[Opening Source records section]
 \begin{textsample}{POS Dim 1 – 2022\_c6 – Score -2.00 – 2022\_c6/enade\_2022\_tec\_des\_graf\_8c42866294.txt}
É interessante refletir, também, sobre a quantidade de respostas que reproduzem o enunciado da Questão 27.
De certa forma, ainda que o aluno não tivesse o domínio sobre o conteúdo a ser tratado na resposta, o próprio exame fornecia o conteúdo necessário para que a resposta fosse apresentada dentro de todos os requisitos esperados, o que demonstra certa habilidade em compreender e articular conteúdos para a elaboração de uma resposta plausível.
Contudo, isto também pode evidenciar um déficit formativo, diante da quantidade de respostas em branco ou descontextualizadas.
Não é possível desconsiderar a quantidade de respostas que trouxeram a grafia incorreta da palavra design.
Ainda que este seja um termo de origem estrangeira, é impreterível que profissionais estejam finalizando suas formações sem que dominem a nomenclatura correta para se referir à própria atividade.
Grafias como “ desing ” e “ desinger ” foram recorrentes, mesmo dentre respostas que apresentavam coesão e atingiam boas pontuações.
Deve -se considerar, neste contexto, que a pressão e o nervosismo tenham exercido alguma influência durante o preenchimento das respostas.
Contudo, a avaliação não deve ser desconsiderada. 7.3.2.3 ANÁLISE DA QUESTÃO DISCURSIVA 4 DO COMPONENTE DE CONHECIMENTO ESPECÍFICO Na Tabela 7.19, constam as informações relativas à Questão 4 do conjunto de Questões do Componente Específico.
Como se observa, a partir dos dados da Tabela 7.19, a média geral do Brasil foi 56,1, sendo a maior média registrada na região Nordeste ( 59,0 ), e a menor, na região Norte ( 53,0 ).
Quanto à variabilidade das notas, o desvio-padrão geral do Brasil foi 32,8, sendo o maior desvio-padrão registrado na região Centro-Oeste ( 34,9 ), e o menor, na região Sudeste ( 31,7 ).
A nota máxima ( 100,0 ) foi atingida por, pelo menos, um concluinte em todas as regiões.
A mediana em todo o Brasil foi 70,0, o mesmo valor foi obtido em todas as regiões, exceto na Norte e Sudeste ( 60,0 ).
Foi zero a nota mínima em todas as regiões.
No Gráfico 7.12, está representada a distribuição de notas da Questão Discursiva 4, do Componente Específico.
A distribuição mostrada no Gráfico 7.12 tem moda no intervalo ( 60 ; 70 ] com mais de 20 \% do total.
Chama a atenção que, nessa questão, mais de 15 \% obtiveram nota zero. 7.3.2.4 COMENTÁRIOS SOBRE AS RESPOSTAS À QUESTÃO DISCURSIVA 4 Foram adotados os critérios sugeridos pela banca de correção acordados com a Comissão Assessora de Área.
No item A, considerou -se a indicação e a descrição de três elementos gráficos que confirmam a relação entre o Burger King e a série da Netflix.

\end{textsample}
[Closing Source records section]
[Opening Source records section]
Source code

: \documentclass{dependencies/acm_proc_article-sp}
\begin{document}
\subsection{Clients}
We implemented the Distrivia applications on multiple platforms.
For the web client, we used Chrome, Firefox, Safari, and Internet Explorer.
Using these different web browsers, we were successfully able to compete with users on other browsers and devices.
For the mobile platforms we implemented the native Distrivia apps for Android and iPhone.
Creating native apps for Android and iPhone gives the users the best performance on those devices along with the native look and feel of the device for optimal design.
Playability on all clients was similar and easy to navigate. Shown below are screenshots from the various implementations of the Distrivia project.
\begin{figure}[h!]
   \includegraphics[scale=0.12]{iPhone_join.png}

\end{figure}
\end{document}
[Closing Source records section]
[Opening Source records section]
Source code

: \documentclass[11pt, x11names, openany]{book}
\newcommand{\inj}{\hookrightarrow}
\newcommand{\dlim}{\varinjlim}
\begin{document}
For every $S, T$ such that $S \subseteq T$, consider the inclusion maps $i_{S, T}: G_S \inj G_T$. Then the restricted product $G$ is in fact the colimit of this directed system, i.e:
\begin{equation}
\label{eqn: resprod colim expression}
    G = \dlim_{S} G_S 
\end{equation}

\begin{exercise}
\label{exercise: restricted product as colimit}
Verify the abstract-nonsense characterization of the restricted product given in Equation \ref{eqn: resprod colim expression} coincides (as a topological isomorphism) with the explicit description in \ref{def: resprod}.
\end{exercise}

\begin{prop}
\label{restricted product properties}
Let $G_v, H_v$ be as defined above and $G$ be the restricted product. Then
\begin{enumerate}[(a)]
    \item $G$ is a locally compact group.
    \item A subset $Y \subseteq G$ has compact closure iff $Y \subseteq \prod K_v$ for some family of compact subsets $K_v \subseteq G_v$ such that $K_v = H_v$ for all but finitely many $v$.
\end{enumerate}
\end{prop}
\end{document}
[Closing Source records section]
Your objective:
Copy word for word the stretch of entries above from the line that has "1 – 2022\_c6" through the line that has "Quanto à variabilidade", both ends included, and nothing outside it.

Expected output:
 \begin{textsample}{POS Dim 1 – 2022\_c6 – Score -2.00 – 2022\_c6/enade\_2022\_tec\_des\_graf\_8c42866294.txt}
É interessante refletir, também, sobre a quantidade de respostas que reproduzem o enunciado da Questão 27.
De certa forma, ainda que o aluno não tivesse o domínio sobre o conteúdo a ser tratado na resposta, o próprio exame fornecia o conteúdo necessário para que a resposta fosse apresentada dentro de todos os requisitos esperados, o que demonstra certa habilidade em compreender e articular conteúdos para a elaboração de uma resposta plausível.
Contudo, isto também pode evidenciar um déficit formativo, diante da quantidade de respostas em branco ou descontextualizadas.
Não é possível desconsiderar a quantidade de respostas que trouxeram a grafia incorreta da palavra design.
Ainda que este seja um termo de origem estrangeira, é impreterível que profissionais estejam finalizando suas formações sem que dominem a nomenclatura correta para se referir à própria atividade.
Grafias como “ desing ” e “ desinger ” foram recorrentes, mesmo dentre respostas que apresentavam coesão e atingiam boas pontuações.
Deve -se considerar, neste contexto, que a pressão e o nervosismo tenham exercido alguma influência durante o preenchimento das respostas.
Contudo, a avaliação não deve ser desconsiderada. 7.3.2.3 ANÁLISE DA QUESTÃO DISCURSIVA 4 DO COMPONENTE DE CONHECIMENTO ESPECÍFICO Na Tabela 7.19, constam as informações relativas à Questão 4 do conjunto de Questões do Componente Específico.
Como se observa, a partir dos dados da Tabela 7.19, a média geral do Brasil foi 56,1, sendo a maior média registrada na região Nordeste ( 59,0 ), e a menor, na região Norte ( 53,0 ).
Quanto à variabilidade das notas, o desvio-padrão geral do Brasil foi 32,8, sendo o maior desvio-padrão registrado na região Centro-Oeste ( 34,9 ), e o menor, na região Sudeste ( 31,7 ).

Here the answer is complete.